An alarming story from India illustrates the continuing and unending problems monitoring the activities of agents and recruiters working in developing countries for colleges and universities in the United States and elsewhere. The head of the largest international student recruitment company in the Indian state of Punjab was recently arrested on a multiplicity of charges, including embezzlement (of more than $1 million) and forgery. The company involved, Oceanic Consultants (currently worth more than USD $160 million), has been a major force in the Punjab in placing students in the United States, Australia, and elsewhere as well as working in the immigration area, and providing information about overseas higher education.
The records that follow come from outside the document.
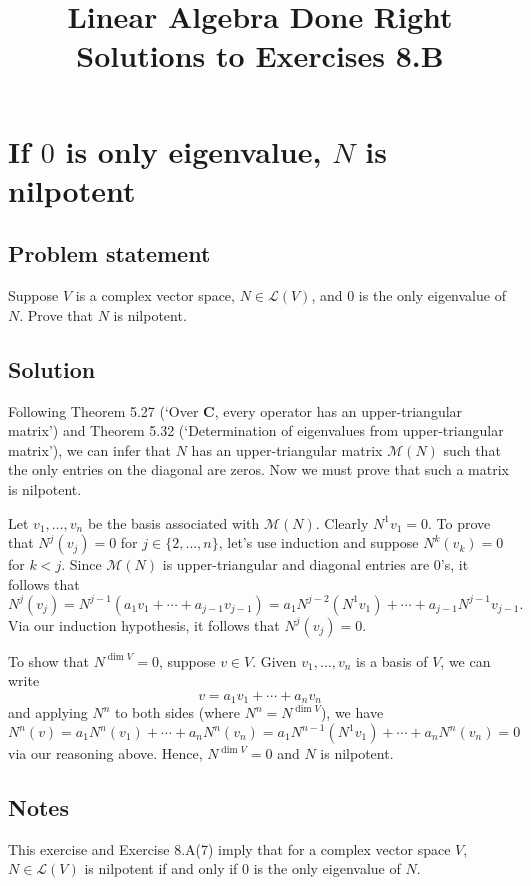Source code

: \documentclass{article}
\title{Linear Algebra Done Right\\Solutions to Exercises 8.B}
\author{}
\date{}
\begin{document}
\maketitle

\section{If $0$ is only eigenvalue, $N$ is nilpotent}
\subsection*{Problem statement}
Suppose $V$ is a complex vector space, $N\in\mathcal{L}(V)$, and $0$ is the only eigenvalue of $N$. 
Prove that $N$ is nilpotent.

\subsection*{Solution}
Following Theorem 5.27 (`Over $\mathbf{C}$, every operator has an upper-triangular matrix') and Theorem 5.32 (`Determination of eigenvalues from upper-triangular matrix'), we can infer that $N$ has an upper-triangular matrix $\mathcal{M}(N)$ such that the only entries on the diagonal are zeros. 
Now we must prove that such a matrix is nilpotent.

Let $v_1,\ldots,v_n$ be the basis associated with $\mathcal{M}(N)$. 
Clearly $N^1v_1=0$. 
To prove that $N^j(v_j)=0$ for $j\in\{2,\ldots,n\}$, let's use induction and suppose $N^k(v_k)=0$ for $k<j$. 
Since $\mathcal{M}(N)$ is upper-triangular and diagonal entries are $0$'s, it follows that 
\[N^j(v_j)=N^{j-1}(a_1v_1+\cdots+a_{j-1}v_{j-1})=a_1N^{j-2}(N^1v_1)+\cdots+a_{j-1}N^{j-1}v_{j-1}.\]
Via our induction hypothesis, it follows that $N^j(v_j)=0$.

To show that $N^{\operatorname{dim}V}=0$, suppose $v\in V$. 
Given $v_1,\ldots,v_n$ is a basis of $V$, we can write
\[v=a_1v_1+\cdots+a_nv_n\]
and applying $N^n$ to both sides (where $N^n=N^{\operatorname{dim}V}$), we have
\[N^n(v)=a_1N^n(v_1)+\cdots+a_nN^n(v_n)=a_1N^{n-1}(N^1v_1)+\cdots+a_nN^n(v_n)=0\]
via our reasoning above. 
Hence, $N^{\operatorname{dim}V}=0$ and $N$ is nilpotent.

\subsection*{Notes}
This exercise and Exercise 8.A(7) imply that for a complex vector space $V$, $N\in\mathcal{L}(V)$ is nilpotent if and only if $0$ is the only eigenvalue of $N$.
\end{document}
Oceanic Consultants is accredited by the American International Recruitment Council (AIRC).
Although the charges are not related to the company’s student placement services, the scandal does throw into question whether Oceanic Consultants can be trusted to conduct activities ethically. While the disposition of this case is not clear, it has been covered widely in the Indian media. [The company did not respond to e-mail messages seeking information about the status of the case, but officials have been quoted denying all charges.] The charges raise another ethical dilemma — should AIRC alert universities that rely its certification that these charges against Oceanic's CEO are pending and should AIRC temporarily withdraw certification while it re-reviews Oceanic’s business practices?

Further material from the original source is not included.